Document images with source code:
□ □ □

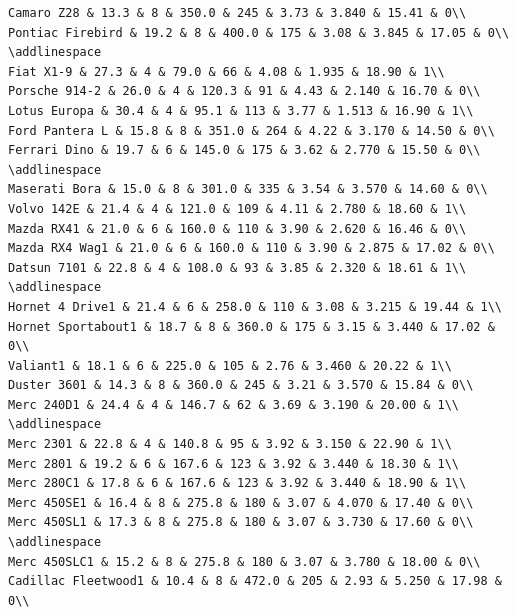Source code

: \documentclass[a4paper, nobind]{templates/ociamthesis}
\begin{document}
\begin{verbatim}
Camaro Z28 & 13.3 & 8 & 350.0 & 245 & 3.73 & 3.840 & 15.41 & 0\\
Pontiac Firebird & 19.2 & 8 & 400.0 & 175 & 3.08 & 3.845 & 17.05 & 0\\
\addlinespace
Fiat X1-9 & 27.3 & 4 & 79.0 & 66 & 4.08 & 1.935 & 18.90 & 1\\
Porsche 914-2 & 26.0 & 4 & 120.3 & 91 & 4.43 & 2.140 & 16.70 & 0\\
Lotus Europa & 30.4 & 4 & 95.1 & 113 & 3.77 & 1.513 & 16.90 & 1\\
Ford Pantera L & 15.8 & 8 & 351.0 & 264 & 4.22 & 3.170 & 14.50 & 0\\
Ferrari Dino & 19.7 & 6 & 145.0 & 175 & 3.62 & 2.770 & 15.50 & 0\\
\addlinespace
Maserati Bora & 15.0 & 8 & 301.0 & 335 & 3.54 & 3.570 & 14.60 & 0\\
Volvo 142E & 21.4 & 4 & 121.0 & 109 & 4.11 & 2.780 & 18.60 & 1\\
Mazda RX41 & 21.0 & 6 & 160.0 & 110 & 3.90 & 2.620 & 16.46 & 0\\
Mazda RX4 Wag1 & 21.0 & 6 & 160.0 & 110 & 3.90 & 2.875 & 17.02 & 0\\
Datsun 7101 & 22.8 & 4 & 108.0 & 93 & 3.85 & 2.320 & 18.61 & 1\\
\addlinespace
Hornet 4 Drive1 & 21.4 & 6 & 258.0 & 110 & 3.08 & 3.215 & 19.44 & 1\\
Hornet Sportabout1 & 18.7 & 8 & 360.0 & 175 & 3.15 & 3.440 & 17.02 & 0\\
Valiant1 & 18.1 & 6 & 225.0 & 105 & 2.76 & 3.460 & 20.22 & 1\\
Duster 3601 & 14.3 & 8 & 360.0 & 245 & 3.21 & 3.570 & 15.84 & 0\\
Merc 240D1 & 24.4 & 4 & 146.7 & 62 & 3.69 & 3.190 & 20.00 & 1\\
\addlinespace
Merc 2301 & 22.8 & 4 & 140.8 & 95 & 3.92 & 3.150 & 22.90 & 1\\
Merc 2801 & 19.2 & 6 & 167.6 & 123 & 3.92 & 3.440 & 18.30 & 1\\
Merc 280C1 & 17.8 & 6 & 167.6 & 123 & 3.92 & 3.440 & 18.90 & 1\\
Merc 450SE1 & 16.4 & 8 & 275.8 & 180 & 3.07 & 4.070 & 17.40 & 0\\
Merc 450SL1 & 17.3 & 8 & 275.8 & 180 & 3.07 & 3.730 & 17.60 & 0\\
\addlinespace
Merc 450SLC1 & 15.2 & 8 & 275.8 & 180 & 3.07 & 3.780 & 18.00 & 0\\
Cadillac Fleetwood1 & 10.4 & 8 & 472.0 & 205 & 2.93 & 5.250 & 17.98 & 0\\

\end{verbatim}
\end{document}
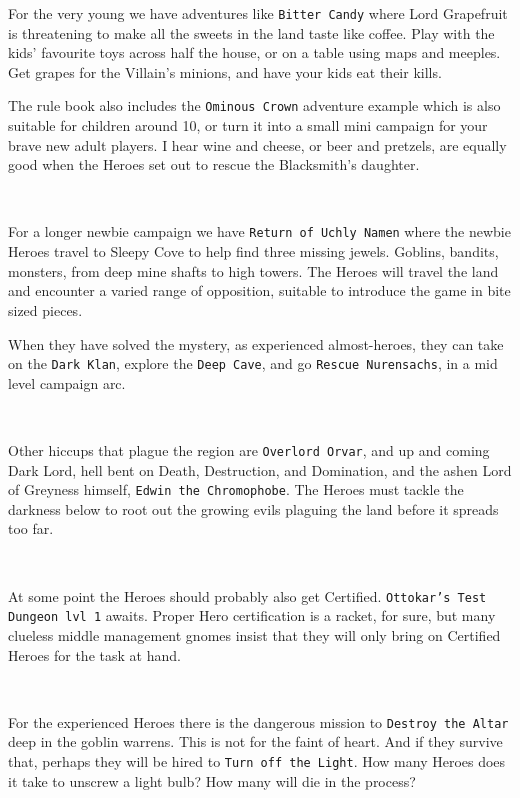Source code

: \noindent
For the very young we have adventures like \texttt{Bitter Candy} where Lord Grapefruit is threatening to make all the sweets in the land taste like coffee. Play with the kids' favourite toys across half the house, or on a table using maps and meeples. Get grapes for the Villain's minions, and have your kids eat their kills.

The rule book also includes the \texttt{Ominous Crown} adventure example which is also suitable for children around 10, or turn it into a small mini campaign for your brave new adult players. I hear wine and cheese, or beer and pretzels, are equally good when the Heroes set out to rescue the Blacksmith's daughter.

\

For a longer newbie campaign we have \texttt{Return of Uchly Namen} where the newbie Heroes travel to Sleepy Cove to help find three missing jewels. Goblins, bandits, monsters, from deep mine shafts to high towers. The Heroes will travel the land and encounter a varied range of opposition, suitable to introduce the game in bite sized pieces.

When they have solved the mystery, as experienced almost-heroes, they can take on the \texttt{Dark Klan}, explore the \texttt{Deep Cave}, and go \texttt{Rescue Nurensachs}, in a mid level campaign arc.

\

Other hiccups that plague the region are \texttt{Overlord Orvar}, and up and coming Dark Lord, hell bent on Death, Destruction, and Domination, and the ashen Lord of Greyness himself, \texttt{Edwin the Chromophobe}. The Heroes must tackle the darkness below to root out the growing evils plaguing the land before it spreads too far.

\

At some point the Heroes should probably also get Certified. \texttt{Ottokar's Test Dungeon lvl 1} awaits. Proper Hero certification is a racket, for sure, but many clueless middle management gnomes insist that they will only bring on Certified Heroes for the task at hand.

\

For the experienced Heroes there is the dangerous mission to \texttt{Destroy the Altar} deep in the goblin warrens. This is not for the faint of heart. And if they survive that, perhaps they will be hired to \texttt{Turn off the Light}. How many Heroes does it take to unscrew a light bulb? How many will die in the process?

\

□ □ □

Exact reproduction of the entries above is required, with pictures excluded.

**Task output:**
Source code

: \documentclass[a4paper, nobind]{templates/ociamthesis}
\begin{document}
\begin{verbatim}
Camaro Z28 & 13.3 & 8 & 350.0 & 245 & 3.73 & 3.840 & 15.41 & 0\\
Pontiac Firebird & 19.2 & 8 & 400.0 & 175 & 3.08 & 3.845 & 17.05 & 0\\
\addlinespace
Fiat X1-9 & 27.3 & 4 & 79.0 & 66 & 4.08 & 1.935 & 18.90 & 1\\
Porsche 914-2 & 26.0 & 4 & 120.3 & 91 & 4.43 & 2.140 & 16.70 & 0\\
Lotus Europa & 30.4 & 4 & 95.1 & 113 & 3.77 & 1.513 & 16.90 & 1\\
Ford Pantera L & 15.8 & 8 & 351.0 & 264 & 4.22 & 3.170 & 14.50 & 0\\
Ferrari Dino & 19.7 & 6 & 145.0 & 175 & 3.62 & 2.770 & 15.50 & 0\\
\addlinespace
Maserati Bora & 15.0 & 8 & 301.0 & 335 & 3.54 & 3.570 & 14.60 & 0\\
Volvo 142E & 21.4 & 4 & 121.0 & 109 & 4.11 & 2.780 & 18.60 & 1\\
Mazda RX41 & 21.0 & 6 & 160.0 & 110 & 3.90 & 2.620 & 16.46 & 0\\
Mazda RX4 Wag1 & 21.0 & 6 & 160.0 & 110 & 3.90 & 2.875 & 17.02 & 0\\
Datsun 7101 & 22.8 & 4 & 108.0 & 93 & 3.85 & 2.320 & 18.61 & 1\\
\addlinespace
Hornet 4 Drive1 & 21.4 & 6 & 258.0 & 110 & 3.08 & 3.215 & 19.44 & 1\\
Hornet Sportabout1 & 18.7 & 8 & 360.0 & 175 & 3.15 & 3.440 & 17.02 & 0\\
Valiant1 & 18.1 & 6 & 225.0 & 105 & 2.76 & 3.460 & 20.22 & 1\\
Duster 3601 & 14.3 & 8 & 360.0 & 245 & 3.21 & 3.570 & 15.84 & 0\\
Merc 240D1 & 24.4 & 4 & 146.7 & 62 & 3.69 & 3.190 & 20.00 & 1\\
\addlinespace
Merc 2301 & 22.8 & 4 & 140.8 & 95 & 3.92 & 3.150 & 22.90 & 1\\
Merc 2801 & 19.2 & 6 & 167.6 & 123 & 3.92 & 3.440 & 18.30 & 1\\
Merc 280C1 & 17.8 & 6 & 167.6 & 123 & 3.92 & 3.440 & 18.90 & 1\\
Merc 450SE1 & 16.4 & 8 & 275.8 & 180 & 3.07 & 4.070 & 17.40 & 0\\
Merc 450SL1 & 17.3 & 8 & 275.8 & 180 & 3.07 & 3.730 & 17.60 & 0\\
\addlinespace
Merc 450SLC1 & 15.2 & 8 & 275.8 & 180 & 3.07 & 3.780 & 18.00 & 0\\
Cadillac Fleetwood1 & 10.4 & 8 & 472.0 & 205 & 2.93 & 5.250 & 17.98 & 0\\

\end{verbatim}
\end{document}
Source code

: \noindent
For the very young we have adventures like \texttt{Bitter Candy} where Lord Grapefruit is threatening to make all the sweets in the land taste like coffee. Play with the kids' favourite toys across half the house, or on a table using maps and meeples. Get grapes for the Villain's minions, and have your kids eat their kills.

The rule book also includes the \texttt{Ominous Crown} adventure example which is also suitable for children around 10, or turn it into a small mini campaign for your brave new adult players. I hear wine and cheese, or beer and pretzels, are equally good when the Heroes set out to rescue the Blacksmith's daughter.

\

For a longer newbie campaign we have \texttt{Return of Uchly Namen} where the newbie Heroes travel to Sleepy Cove to help find three missing jewels. Goblins, bandits, monsters, from deep mine shafts to high towers. The Heroes will travel the land and encounter a varied range of opposition, suitable to introduce the game in bite sized pieces.

When they have solved the mystery, as experienced almost-heroes, they can take on the \texttt{Dark Klan}, explore the \texttt{Deep Cave}, and go \texttt{Rescue Nurensachs}, in a mid level campaign arc.

\

Other hiccups that plague the region are \texttt{Overlord Orvar}, and up and coming Dark Lord, hell bent on Death, Destruction, and Domination, and the ashen Lord of Greyness himself, \texttt{Edwin the Chromophobe}. The Heroes must tackle the darkness below to root out the growing evils plaguing the land before it spreads too far.

\

At some point the Heroes should probably also get Certified. \texttt{Ottokar's Test Dungeon lvl 1} awaits. Proper Hero certification is a racket, for sure, but many clueless middle management gnomes insist that they will only bring on Certified Heroes for the task at hand.

\

For the experienced Heroes there is the dangerous mission to \texttt{Destroy the Altar} deep in the goblin warrens. This is not for the faint of heart. And if they survive that, perhaps they will be hired to \texttt{Turn off the Light}. How many Heroes does it take to unscrew a light bulb? How many will die in the process?

\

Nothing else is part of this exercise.